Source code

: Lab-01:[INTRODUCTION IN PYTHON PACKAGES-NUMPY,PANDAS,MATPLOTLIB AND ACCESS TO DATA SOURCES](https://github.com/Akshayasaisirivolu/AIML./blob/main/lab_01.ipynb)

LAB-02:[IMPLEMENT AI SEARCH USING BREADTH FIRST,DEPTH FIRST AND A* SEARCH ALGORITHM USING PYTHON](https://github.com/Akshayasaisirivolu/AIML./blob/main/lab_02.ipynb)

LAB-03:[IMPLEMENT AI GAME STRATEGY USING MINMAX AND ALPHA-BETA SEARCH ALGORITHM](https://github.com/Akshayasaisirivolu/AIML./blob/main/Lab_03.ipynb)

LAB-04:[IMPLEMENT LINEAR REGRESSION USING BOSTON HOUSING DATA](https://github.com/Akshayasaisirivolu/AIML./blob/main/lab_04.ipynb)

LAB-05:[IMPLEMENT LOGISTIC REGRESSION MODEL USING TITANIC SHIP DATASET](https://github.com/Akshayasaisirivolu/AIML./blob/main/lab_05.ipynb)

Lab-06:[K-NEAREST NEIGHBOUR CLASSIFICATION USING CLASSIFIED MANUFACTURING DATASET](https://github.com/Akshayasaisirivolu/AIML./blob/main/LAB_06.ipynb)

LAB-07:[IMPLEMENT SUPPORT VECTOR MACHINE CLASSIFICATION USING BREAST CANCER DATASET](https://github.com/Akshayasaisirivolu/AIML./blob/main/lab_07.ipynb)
* * *
_Exercise goal_
Copy the line containing "LAB-02:[IMPLEMENT AI SEARCH" and every line after it, through the last line of the records. Include nothing else.

_Solution to this exercise_
LAB-02:[IMPLEMENT AI SEARCH USING BREADTH FIRST,DEPTH FIRST AND A* SEARCH ALGORITHM USING PYTHON](https://github.com/Akshayasaisirivolu/AIML./blob/main/lab_02.ipynb)

LAB-03:[IMPLEMENT AI GAME STRATEGY USING MINMAX AND ALPHA-BETA SEARCH ALGORITHM](https://github.com/Akshayasaisirivolu/AIML./blob/main/Lab_03.ipynb)

LAB-04:[IMPLEMENT LINEAR REGRESSION USING BOSTON HOUSING DATA](https://github.com/Akshayasaisirivolu/AIML./blob/main/lab_04.ipynb)

LAB-05:[IMPLEMENT LOGISTIC REGRESSION MODEL USING TITANIC SHIP DATASET](https://github.com/Akshayasaisirivolu/AIML./blob/main/lab_05.ipynb)

Lab-06:[K-NEAREST NEIGHBOUR CLASSIFICATION USING CLASSIFIED MANUFACTURING DATASET](https://github.com/Akshayasaisirivolu/AIML./blob/main/LAB_06.ipynb)

LAB-07:[IMPLEMENT SUPPORT VECTOR MACHINE CLASSIFICATION USING BREAST CANCER DATASET](https://github.com/Akshayasaisirivolu/AIML./blob/main/lab_07.ipynb)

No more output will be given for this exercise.